Just recently I discovered my photo albums from that trip, hidden away in the back of a bedside cupboard. Flipping open the pages triggered a sudden flood of vivid, half-forgotten memories.
I remember Luzern’s Kapellbrücke and my first bite of rösti, the crispy Swiss potato cake and national dish. I remember the road trip to the Valais, via the northern shore of Lake Geneva and the medieval town of Gruyères. In that region we saw the dogs at Great St. Bernard Pass, rode the cable car to Rothorn, and hiked through alpine meadows brimming with wildflowers. I’ll never forget the sensation of dipping my fingers into ice-cold meltwater, tinged a subtle shade of pastel blue.

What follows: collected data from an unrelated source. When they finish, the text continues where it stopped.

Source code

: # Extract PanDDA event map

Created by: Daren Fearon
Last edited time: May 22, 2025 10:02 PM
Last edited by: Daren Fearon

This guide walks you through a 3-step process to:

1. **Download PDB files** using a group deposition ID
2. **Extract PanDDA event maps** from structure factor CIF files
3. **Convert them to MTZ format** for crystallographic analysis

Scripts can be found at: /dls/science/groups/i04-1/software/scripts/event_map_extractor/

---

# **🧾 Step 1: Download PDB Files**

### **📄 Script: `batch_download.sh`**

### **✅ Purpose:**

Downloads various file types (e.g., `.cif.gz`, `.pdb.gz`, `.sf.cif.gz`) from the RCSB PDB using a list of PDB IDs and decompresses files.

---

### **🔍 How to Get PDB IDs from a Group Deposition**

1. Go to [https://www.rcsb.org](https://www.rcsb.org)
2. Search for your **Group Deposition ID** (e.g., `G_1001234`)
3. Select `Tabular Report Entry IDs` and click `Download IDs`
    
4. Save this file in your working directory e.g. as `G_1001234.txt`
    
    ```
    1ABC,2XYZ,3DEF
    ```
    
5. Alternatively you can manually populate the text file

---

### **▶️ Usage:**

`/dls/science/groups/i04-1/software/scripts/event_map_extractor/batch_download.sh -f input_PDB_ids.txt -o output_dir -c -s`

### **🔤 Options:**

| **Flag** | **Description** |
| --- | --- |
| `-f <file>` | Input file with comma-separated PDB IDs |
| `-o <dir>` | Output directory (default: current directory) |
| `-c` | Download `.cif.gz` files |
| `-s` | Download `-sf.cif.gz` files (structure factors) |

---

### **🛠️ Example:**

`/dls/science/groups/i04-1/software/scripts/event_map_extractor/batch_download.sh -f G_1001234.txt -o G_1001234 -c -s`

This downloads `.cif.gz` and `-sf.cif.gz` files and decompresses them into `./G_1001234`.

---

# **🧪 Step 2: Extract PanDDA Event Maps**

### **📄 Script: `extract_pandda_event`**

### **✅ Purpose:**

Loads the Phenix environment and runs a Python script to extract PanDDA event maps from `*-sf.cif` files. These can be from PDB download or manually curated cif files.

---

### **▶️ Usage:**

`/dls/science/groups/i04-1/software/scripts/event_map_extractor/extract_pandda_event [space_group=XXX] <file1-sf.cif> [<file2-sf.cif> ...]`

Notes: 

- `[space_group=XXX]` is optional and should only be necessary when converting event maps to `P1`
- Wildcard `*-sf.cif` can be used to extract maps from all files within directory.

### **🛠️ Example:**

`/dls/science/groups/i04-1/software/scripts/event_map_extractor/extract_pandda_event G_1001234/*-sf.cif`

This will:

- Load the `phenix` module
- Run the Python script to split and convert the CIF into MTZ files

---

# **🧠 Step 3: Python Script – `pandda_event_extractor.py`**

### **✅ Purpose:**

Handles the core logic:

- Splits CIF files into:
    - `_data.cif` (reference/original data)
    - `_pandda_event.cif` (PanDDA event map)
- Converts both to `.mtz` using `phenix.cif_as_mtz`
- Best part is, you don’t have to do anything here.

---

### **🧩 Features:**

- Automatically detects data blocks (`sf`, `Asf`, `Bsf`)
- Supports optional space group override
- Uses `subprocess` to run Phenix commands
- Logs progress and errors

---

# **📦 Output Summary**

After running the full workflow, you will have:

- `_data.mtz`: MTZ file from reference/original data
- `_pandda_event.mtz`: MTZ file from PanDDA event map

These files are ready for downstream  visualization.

Our visit was made even more special by a handful of my father’s old friends; with open arms they welcomed us into their homes, packed with no shortage of good food and laughter. On such an occasion we were introduced to three of our favourite things: tomato and mozzarella salad, seasoned with olive oil and fresh basil; the Lebanese dish of ruz wi dejaj; and the competitive, fast-moving game of Ligretto.
Looking back on it now, I can’t help but wonder if that European summer would influence my eventual decision to pack up and move to that part of the world.